Au-delà des facteurs de risque classiques des maladies cardiovasculaires que sont le tabagisme, l’hypertension, le diabète, le cholestérol… la femme a des facteurs de risque spécifiques. « Hypertension pendant la grossesse, diabète gestationnel, syndrome des ovaires polykystiques, ménopause précoce… Ils entraînent une sensibilité plus importante des femmes aux maladies cardiovasculaires », indique le Pr Martine Gilard, cardiologue, membre de l’Académie de médecine.

Lors de consultation auprès de leur médecin généraliste ou de leur gynécologue, les femmes ne doivent pas hésiter à rappeler qu’elles ont eu de l’hypertension ou du diabète pendant la grossesse. « On n’est pas assez sensibilisé au fait qu’une femme puisse faire un infarctus. 

En effet, les maladies cardiovasculaires ne sont pas considérées comme une maladie de la femme. Certes, la femme est protégée par ses hormones jusqu’à la ménopause. Pour l’infarctus, c’est 75 % d’hommes et 25 % de femmes. Mais quand la femme n’est plus protégée, à 80 ans, il y a plus de femmes que d’hommes victimes d’infarctus », précise le Pr Gilard.

À noter qu’une femme a 4 fois plus de risque de mourir d’une maladie cardiovasculaire que d’un cancer du sein1.

Des symptômes classiques chez la femme

Dans la grande majorité des cas, pour l’infarctus, les femmes ressentent les symptômes classiques : douleurs dans la poitrine, essoufflement, douleurs dans les bras, la mâchoire ou le dos, transpiration. D’autres symptômes comme un étourdissement soudain, une fatigue inexpliquée, des nausées ou des vomissements, des douleurs à l’estomac peuvent être des signes d’infarctus chez la femme.
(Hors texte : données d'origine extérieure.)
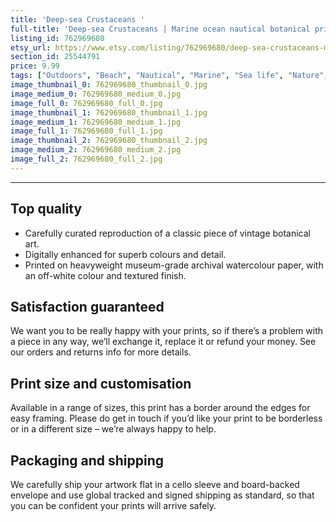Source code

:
 ```yaml
---
title: 'Deep-sea Crustaceans '
full-title: 'Deep-sea Crustaceans | Marine ocean nautical botanical print'
listing_id: 762969680
etsy_url: https://www.etsy.com/listing/762969680/deep-sea-crustaceans-marine-ocean?utm_source=site&utm_medium=api&utm_campaign=api
section_id: 25544791
price: 9.99
tags: ["Outdoors", "Beach", "Nautical", "Marine", "Sea life", "Nature", "Botanical print", "Botanical art", "Nautical print", "Sea art", "Wall art", "Ocean", "Crustaceans"]
image_thumbnail_0: 762969680_thumbnail_0.jpg
image_medium_0: 762969680_medium_0.jpg
image_full_0: 762969680_full_0.jpg
image_thumbnail_1: 762969680_thumbnail_1.jpg
image_medium_1: 762969680_medium_1.jpg
image_full_1: 762969680_full_1.jpg
image_thumbnail_2: 762969680_thumbnail_2.jpg
image_medium_2: 762969680_medium_2.jpg
image_full_2: 762969680_full_2.jpg
---
```

---
## Top quality

* Carefully curated reproduction of a classic piece of vintage botanical art.
* Digitally enhanced for superb colours and detail.
* Printed on heavyweight museum-grade archival watercolour paper, with an off-white colour and textured finish.

## Satisfaction guaranteed

We want you to be really happy with your prints, so if there’s a problem with a piece in any way, we’ll exchange it, replace it or refund your money. See our orders and returns info for more details. 

## Print size and customisation

Available in a range of sizes, this print has a border around the edges for easy framing. Please do get in touch if you’d like your print to be borderless or in a different size – we’re always happy to help.

## Packaging and shipping

We carefully ship your artwork flat in a cello sleeve and board-backed envelope and use global tracked and signed shipping as standard, so that you can be confident your prints will arrive safely.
« Pour l’infarctus, on veut souvent caractériser la femme par ses particularités, or la femme dans sa globalité a les mêmes symptômes que l’homme. Sur les réseaux sociaux notamment, il se dit qu’une femme n'a pas de douleurs dans la poitrine. Mais dans 80 % des cas elle les a. Il ne faut donc pas faire de raccourci », alerte le Pr Martine Gilard. 

Car un retard de prise en charge est synonyme de perte de chance. « La femme minimise souvent ses symptômes et tarde à appeler, et parfois même ne décrit pas la douleur thoracique », précise-t-elle. 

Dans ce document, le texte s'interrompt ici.